*Stored data entries*:
-- Opening Marker --

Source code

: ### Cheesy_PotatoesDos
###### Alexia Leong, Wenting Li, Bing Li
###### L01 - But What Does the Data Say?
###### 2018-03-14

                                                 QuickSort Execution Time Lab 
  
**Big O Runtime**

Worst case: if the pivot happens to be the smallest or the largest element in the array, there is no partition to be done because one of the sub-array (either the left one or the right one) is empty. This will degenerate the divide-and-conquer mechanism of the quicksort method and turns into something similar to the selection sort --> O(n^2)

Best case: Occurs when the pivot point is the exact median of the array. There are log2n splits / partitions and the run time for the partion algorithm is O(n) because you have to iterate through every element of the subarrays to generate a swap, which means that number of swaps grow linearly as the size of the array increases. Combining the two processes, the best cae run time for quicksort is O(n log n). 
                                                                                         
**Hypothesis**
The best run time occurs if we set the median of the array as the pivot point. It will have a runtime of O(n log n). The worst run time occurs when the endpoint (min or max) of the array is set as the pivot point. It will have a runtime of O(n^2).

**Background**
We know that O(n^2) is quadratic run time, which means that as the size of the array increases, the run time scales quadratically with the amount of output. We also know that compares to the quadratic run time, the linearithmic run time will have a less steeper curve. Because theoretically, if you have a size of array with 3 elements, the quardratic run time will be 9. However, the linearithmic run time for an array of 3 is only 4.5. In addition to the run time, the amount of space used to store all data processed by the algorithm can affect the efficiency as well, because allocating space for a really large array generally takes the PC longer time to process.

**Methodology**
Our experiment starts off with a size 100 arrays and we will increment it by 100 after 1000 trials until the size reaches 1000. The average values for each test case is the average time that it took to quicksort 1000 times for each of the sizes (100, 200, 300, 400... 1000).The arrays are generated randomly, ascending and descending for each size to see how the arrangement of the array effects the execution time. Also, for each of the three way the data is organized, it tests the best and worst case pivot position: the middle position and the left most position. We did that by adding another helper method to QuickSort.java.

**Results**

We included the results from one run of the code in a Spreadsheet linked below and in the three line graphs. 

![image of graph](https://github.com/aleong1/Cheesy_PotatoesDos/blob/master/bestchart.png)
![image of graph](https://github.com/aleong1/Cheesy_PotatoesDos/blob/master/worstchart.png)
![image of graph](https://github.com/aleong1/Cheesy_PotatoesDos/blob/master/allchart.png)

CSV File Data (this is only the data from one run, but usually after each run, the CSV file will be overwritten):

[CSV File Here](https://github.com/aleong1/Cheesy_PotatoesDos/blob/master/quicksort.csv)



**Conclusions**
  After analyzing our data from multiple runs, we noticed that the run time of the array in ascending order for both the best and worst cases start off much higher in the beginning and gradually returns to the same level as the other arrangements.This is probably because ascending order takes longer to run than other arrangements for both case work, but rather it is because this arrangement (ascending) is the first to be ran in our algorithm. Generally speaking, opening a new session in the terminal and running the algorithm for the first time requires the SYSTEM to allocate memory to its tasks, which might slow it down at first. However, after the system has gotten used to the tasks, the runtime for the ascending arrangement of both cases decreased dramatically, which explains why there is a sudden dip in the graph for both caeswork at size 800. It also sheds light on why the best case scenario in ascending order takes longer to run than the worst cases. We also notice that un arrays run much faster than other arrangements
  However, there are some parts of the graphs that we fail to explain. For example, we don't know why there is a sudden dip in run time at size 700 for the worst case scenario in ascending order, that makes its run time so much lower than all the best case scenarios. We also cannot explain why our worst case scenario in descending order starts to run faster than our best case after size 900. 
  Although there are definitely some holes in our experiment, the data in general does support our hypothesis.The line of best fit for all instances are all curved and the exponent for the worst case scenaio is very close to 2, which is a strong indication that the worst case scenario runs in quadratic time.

-- Closing Marker --

*Exercise*: Look over the records. Copy the lines that include the word "faster".

*Exercise output*:
  After analyzing our data from multiple runs, we noticed that the run time of the array in ascending order for both the best and worst cases start off much higher in the beginning and gradually returns to the same level as the other arrangements.This is probably because ascending order takes longer to run than other arrangements for both case work, but rather it is because this arrangement (ascending) is the first to be ran in our algorithm. Generally speaking, opening a new session in the terminal and running the algorithm for the first time requires the SYSTEM to allocate memory to its tasks, which might slow it down at first. However, after the system has gotten used to the tasks, the runtime for the ascending arrangement of both cases decreased dramatically, which explains why there is a sudden dip in the graph for both caeswork at size 800. It also sheds light on why the best case scenario in ascending order takes longer to run than the worst cases. We also notice that un arrays run much faster than other arrangements
  However, there are some parts of the graphs that we fail to explain. For example, we don't know why there is a sudden dip in run time at size 700 for the worst case scenario in ascending order, that makes its run time so much lower than all the best case scenarios. We also cannot explain why our worst case scenario in descending order starts to run faster than our best case after size 900. 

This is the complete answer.